Falaste da mulher, das mulheres e dos homens. Falaste de sexo, do sexo, do interno e do externo. Foram expostas várias e difíceis noções, de ti, do mundo, de ti no mundo e de ti sem o mundo. Percebemos que este não pode ser um jogo matemático. A cultura a que nos expões serve e servirá sempre para apimentar a vivência humana, mas temos de olhá-la. Queremos sempre o mau e o bom, o culpado e o inocente, o céu e a terra, o homem e a mulher. Estas são contas fáceis, porque não causam um maior transtorno do que aquilo que já era esperado. Neste tipo de divisões, não existem surpresas. Mas se um dia suceder, de alguns homens ficarem com a cabeça nos pés e outros ganharem três fígados no peito, o que será da ciência matemática nesse instante?


Caminhamos e andamos. Sentamo-nos e sentados ficamos. Ouvimos Miley Cyrus e Hannah Montana e voltamos a levantar. Sentamo-nos novamente. Vozes, palavras, frases, histórias, stories, apontamentos, ecrãs, choros, risinhos. Levantamos e voltamos a sentar.  O cansaço tornou-se o convidado de honra, ainda que tenha chegado sem convite. Voltamos a escutar Miley Cyrus e percebo que parte da tua cativação surge de os outros refletirem sobre ela, uma grande figura internacional. De forma mais inocente ou mais consciente colocam-na num pedestal a um nível estratosférico inalcançável. Devo dizer-te que me pinto como cética. Criaste uma barreira que não me permitiu ver-te. Sentir é sempre um exercício tão intenso que, às vezes, tem de ser condicionado no espaço de quatro paredes, para ganhar forma e poder. Decidiste deixar a porta aberta. Escolheste abrir a janela e algo escapou. Continuo sentada, no mesmo sítio, à espera que passes. Sempre invejei quem vive das suas loucuras.
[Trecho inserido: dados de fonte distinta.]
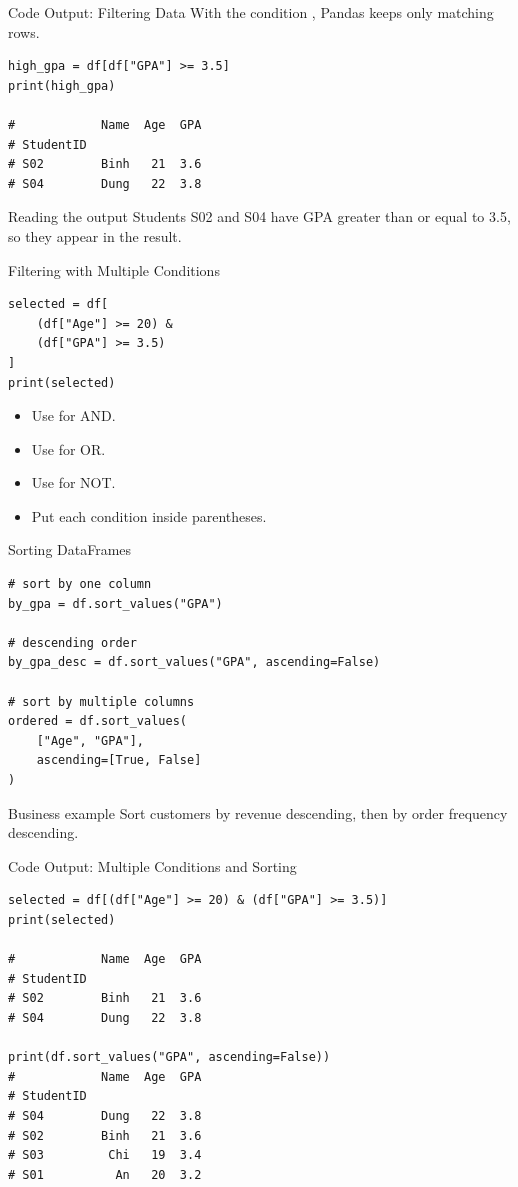 \documentclass[aspectratio=169,11pt]{beamer}
\newcommand{\cmd}[1]{\texttt{\detokenize{#1}}}
\begin{document}
\begin{frame}[fragile]{Code Output: Filtering Data}
\small
With the condition \cmd{GPA >= 3.5}, Pandas keeps only matching rows.
\begin{lstlisting}[style=py]
high_gpa = df[df["GPA"] >= 3.5]
print(high_gpa)

#            Name  Age  GPA
# StudentID                
# S02        Binh   21  3.6
# S04        Dung   22  3.8
\end{lstlisting}
\begin{block}{Reading the output}
Students S02 and S04 have GPA greater than or equal to 3.5, so they appear in the result.
\end{block}
\end{frame}

\begin{frame}[fragile]{Filtering with Multiple Conditions}
\small
\begin{lstlisting}[style=py]
selected = df[
    (df["Age"] >= 20) &
    (df["GPA"] >= 3.5)
]
print(selected)
\end{lstlisting}
\begin{itemize}
  \item Use \cmd{&} for AND.
  \item Use \cmd{|} for OR.
  \item Use \cmd{~} for NOT.
  \item Put each condition inside parentheses.
\end{itemize}
\end{frame}

\begin{frame}[fragile]{Sorting DataFrames}
\small
\begin{lstlisting}[style=py]
# sort by one column
by_gpa = df.sort_values("GPA")

# descending order
by_gpa_desc = df.sort_values("GPA", ascending=False)

# sort by multiple columns
ordered = df.sort_values(
    ["Age", "GPA"],
    ascending=[True, False]
)
\end{lstlisting}
\begin{block}{Business example}
Sort customers by revenue descending, then by order frequency descending.
\end{block}
\end{frame}

\begin{frame}[fragile]{Code Output: Multiple Conditions and Sorting}
\small
\begin{lstlisting}[style=py]
selected = df[(df["Age"] >= 20) & (df["GPA"] >= 3.5)]
print(selected)

#            Name  Age  GPA
# StudentID                
# S02        Binh   21  3.6
# S04        Dung   22  3.8

print(df.sort_values("GPA", ascending=False))
#            Name  Age  GPA
# StudentID                
# S04        Dung   22  3.8
# S02        Binh   21  3.6
# S03         Chi   19  3.4
# S01          An   20  3.2
\end{lstlisting}
\end{frame}
\end{document}
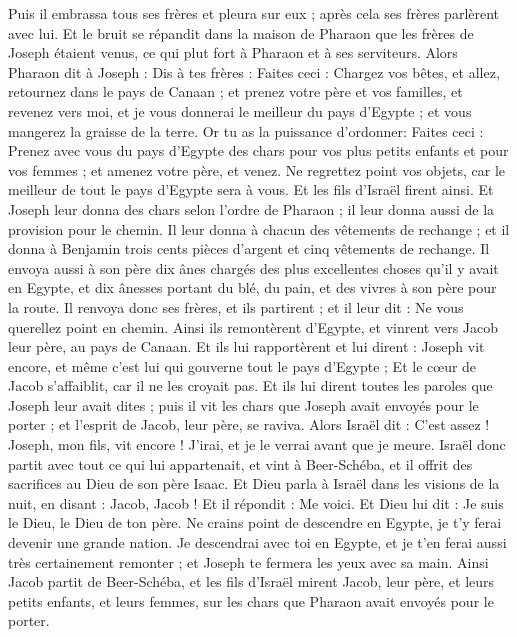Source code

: \begin{multicols}{2}
Puis il embrassa tous ses frères et pleura sur eux ; après cela ses frères parlèrent avec lui.
Et le bruit se répandit dans la maison de Pharaon que les frères de Joseph étaient venus, ce qui plut fort à Pharaon et à ses serviteurs.
Alors Pharaon dit à Joseph : Dis à tes frères : Faites ceci : Chargez vos bêtes, et allez, retournez dans le pays de Canaan ;
et prenez votre père et vos familles, et revenez vers moi, et je vous donnerai le meilleur du pays d'Egypte ; et vous mangerez la graisse de la terre.
Or tu as la puissance d'ordonner: Faites ceci : Prenez avec vous du pays d'Egypte des chars pour vos plus petits enfants et pour vos femmes ; et amenez votre père, et venez.
Ne regrettez point vos objets, car le meilleur de tout le pays d'Egypte sera à vous.
Et les fils d'Israël firent ainsi. Et Joseph leur donna des chars selon l'ordre de Pharaon ; il leur donna aussi de la provision pour le chemin.
Il leur donna à chacun des vêtements de rechange ; et il donna à Benjamin trois cents pièces d'argent et cinq vêtements de rechange.
Il envoya aussi à son père dix ânes chargés des plus excellentes choses qu'il y avait en Egypte, et dix ânesses portant du blé, du pain, et des vivres à son père pour la route.
Il renvoya donc ses frères, et ils partirent ; et il leur dit : Ne vous querellez point en chemin.
Ainsi ils remontèrent d'Egypte, et vinrent vers Jacob leur père, au pays de Canaan.
Et ils lui rapportèrent et lui dirent : Joseph vit encore, et même c'est lui qui gouverne tout le pays d'Egypte ; Et le cœur de Jacob s'affaiblit, car il ne les croyait pas.
Et ils lui dirent toutes les paroles que Joseph leur avait dites ; puis il vit les chars que Joseph avait envoyés pour le porter ; et l'esprit de Jacob, leur père, se raviva.
Alors Israël dit : C'est assez ! Joseph, mon fils, vit encore ! J'irai, et je le verrai avant que je meure.
\VerseOne{}Israël donc partit avec tout ce qui lui appartenait, et vint à Beer-Schéba, et il offrit des sacrifices au Dieu de son père Isaac.
Et Dieu parla à Israël dans les visions de la nuit, en disant : Jacob, Jacob ! Et il répondit : Me voici.
Et Dieu lui dit : Je suis le Dieu, le Dieu de ton père. Ne crains point de descendre en Egypte, je t'y ferai devenir une grande nation.
Je descendrai avec toi en Egypte, et je t'en ferai aussi très certainement remonter ; et Joseph te fermera les yeux avec sa main.
Ainsi Jacob partit de Beer-Schéba, et les fils d'Israël mirent Jacob, leur père, et leurs petits enfants, et leurs femmes, sur les chars que Pharaon avait envoyés pour le porter.

\end{multicols}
De certo modo, fazem aquilo que o seu instinto lhes diz. Se calhar era esse o perverso objetivo. Enlouquecer-nos, porque não sabemos mais como agir e como estar. Talvez saibamos o que queremos, mas não temos coragem de o fazer, pelo respeito que sentimos e que queremos manter, pela vontade de não te invadir e comer de ti, tudo o que gostarias de saborear. Não sei.


Continuo aqui sentada e ainda estou à tua espera. Busco o teu rosto na cara de todos os homens e mulheres que passam. Em vão. fugi pela janela. Queria saber de ti. Do que gostas, como comes, como cheiras. Quero ouvir o som dos teus órgãos, mas apenas escuto um vazio que tenta ter voz. O Djset, os sons causados por nós e a música personificaram a dissimulada vontade de comunicar. Quero sugar o conhecimento do teu corpo e perco-me nos meus pensamentos e nos meus sentires. Quase te conheço, mas essa não é a intenção, nunca foi, não o permitiste, mas também não o tinhas de fazer, aliás, chegaste a querer? Ainda assim também é maravilhosa esta vontade que eu tenho de escrever-te.


Crítica apresentada no Seminário de Escrita Crítica para Artes Performativas, orientado por Rui Catalão, que decorreu nos dois fins-de-semana do #ETFEST 2024, festival onde são apresentados os projetos vencedores das Bolsas de Criação d'O Espaço do Tempo, com o apoio do BPI e da Fundação "la Caixa". Nos dias 29 e 30 de novembro, os participantes tiveram a oportunidade de assistir às estreias absolutas de FLOWERS!, de Mafalda Banquart / silentparty, e cão de sete patas, de Bibi Dória.